In her letter, Houzan Mahmoud of the Organisation of Women’s Freedom in Iraq exposes the honour killings that have run rampant through Iraq (Letters, April 10). Lamentably, though, she conspicuously neglects to point out that these atrocities did not occur until after the imperialist invasion of Iraq led by the United States, which destabilised the country and opened the door for regional power-grabs by islamic fundamentalist militias.
Jack Conrad’s characterisation of Stalinism is inconsistent. He states of the former USSR that it was both “a freak society, not socialist” and a form of “bureaucratic socialism”.
The description of Stalinism as “bureaucratic socialism” is clearly a theoretical mistake. Stalinism was not socialist in any way. None of the features of a socialist society were present in the former Soviet Union. Workers were exploited. They alienated their labour-power. They had no control over the economic surplus. There was no planning. There was no social equality. There was no democracy. Women, Jews and other ethnic groups were oppressed. The population was atomised and large sections were incarcerated and slaughtered.
To state that the former USSR was a bureaucratic socialist state suggests not only that there was something progressive and pro-working class about it, but also that socialism in one country is a possibility if it is democratic. This is a form of utopian Stalinism.
How do we explain Jack Conrad’s inconsistency? It would be easy to attack him personally for his political history as an apologist for the USSR. Moreover, as a leading member of the Campaign for a Marxist Party, he could also be accused of betraying the third founding political principle. This states that no Marxist party “can do other than condemn the Stalinist current and seek to undo the damage done to Marxism by it”.
A position of moral or political condemnation would, however, be incorrect. The fact that Jack Conrad’s thinking on Stalinism is inconsistent is not the effect of a defect in his personality. An explanation can be found elsewhere. As a dedicated and sincere revolutionary, he is struggling to free his thinking from the damage Stalinism has done to it. This damage was deeply anti-theoretical.
A struggle for theoretical clarity is reflected in his ideas on party membership. He suggests this should be based on joint action, not on theory. Thus he states: “What the Soviet Union was or was not can be left for historians and theoreticians to argue over.”
Here he implies that prospective rank and file members would not be interested in differences of opinion amongst Marxists concerning the nature of the former Soviet Union. They would find them divisive and destructive of potential unity. Thus he states that making a theoretical understanding of Stalinism (such as state capitalism or a degenerate workers’ state) a “condition for membership is certainly utterly alien to our understanding of what constitutes a party”.
Whilst I agree that state capitalism and the degenerate workers’ state theory were false doctrines, they had some merit in that they were trying to clarify in workers’ minds that Stalinism was not a form of socialism. As such they helped serve the function of keeping Marxism alive as a theory in a hostile Stalinist environment. It would have been impossible for Marxism to have survived the disintegration of Stalinism if Marxists had argued uniformly and consistently that the Soviet Union was a form of socialism.

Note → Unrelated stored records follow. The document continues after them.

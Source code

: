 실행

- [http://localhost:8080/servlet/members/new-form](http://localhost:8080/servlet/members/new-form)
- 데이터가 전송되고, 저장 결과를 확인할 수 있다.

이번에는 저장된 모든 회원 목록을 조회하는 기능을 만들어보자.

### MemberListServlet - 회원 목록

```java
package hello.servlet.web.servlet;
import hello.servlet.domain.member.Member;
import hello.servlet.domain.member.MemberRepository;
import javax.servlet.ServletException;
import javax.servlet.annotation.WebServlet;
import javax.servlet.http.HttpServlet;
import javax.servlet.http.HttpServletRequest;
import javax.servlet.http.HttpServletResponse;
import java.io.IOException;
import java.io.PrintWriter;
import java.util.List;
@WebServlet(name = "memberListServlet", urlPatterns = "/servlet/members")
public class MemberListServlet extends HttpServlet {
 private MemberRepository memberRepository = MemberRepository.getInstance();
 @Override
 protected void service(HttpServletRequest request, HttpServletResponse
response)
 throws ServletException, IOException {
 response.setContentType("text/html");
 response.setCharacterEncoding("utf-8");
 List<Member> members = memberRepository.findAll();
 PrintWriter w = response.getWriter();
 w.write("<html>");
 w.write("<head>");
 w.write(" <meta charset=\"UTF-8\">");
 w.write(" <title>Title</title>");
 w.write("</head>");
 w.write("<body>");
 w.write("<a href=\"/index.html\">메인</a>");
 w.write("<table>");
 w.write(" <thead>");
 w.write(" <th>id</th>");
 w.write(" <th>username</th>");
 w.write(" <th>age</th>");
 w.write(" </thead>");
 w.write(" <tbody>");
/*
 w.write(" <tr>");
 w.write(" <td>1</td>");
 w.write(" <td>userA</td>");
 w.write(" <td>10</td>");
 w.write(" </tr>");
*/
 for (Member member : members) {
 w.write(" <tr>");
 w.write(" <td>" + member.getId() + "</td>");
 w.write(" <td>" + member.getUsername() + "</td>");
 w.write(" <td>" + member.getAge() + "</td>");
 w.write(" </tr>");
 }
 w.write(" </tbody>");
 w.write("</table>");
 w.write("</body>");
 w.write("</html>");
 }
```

I therefore disagree with Jack Conrad that “membership [of a Marxist party] must not be based on agreement with this or that theoretician’s conclusions on the nature of the Soviet Union”. Obviously, any Marxist party would require members to accept and argue for the truth - that the former Soviet Union was not a form of socialism, irrespective of their differences over the detail of the scientific analysis of the regime.
It follows that, in order to grasp this truth and persuade others of it, some basic understanding of “this or that theoretician’s conclusions” is necessary. Study and education are therefore the most important forms of joint action required to build a campaign for a Marxist party.
I think it is significant that Andrew Northall confuses the anarchist critique of Leninism with that of “the bourgeoisie” (Letters, April 10). It shows that ignorance is no handicap for the dedicated ideologue. As for “pathological”, our critique is based on evidence which Northall simply ignores in favour of platitudes about “new forms of democracy” - the very soviets which the Bolsheviks gerrymandered and disbanded when they lost popular support!
Ironically, if Northall were better aware of anarchism, he would know that “workers’ councils ... sovereign general assemblies and committees of delegates elected and accountable at any time” had all been raised by Bakunin in the 1860s. Our critique of Leninism is precisely that in 1917 it was the party, not the working class, which “establish[ed] its own rule, its own power”!
Dan Read, in the same issue, claims that he has “stressed the need to trace the degeneration of the revolution in the actual material and social environment present at the time”. In reality, he has not, as the Bolshevik onslaught on soviet democracy began before the start of civil war in May 1918. In terms of the “social environment”, Russia experienced the same economic dislocations which every revolution has faced and, as such, anarchism’s predictions were proved correct. If Leninism cannot handle the inevitable, then it is best avoided.
Read dismisses Alan Johnstone’s summary, well supported by numerous experts, as “not a fully worked out argument. It is an accusation.” Obviously, Alan is limited to a letter, but the reference is provided. Read asks: “Which is more believable? That soviet democracy based on the industrial working class began to break down due to the disintegration of that class, or that nasty old Lenin was looking for an excuse to infringe on said democracy just because he thought it was a good idea? The answer should be obvious.” It is, if you are aware of the facts.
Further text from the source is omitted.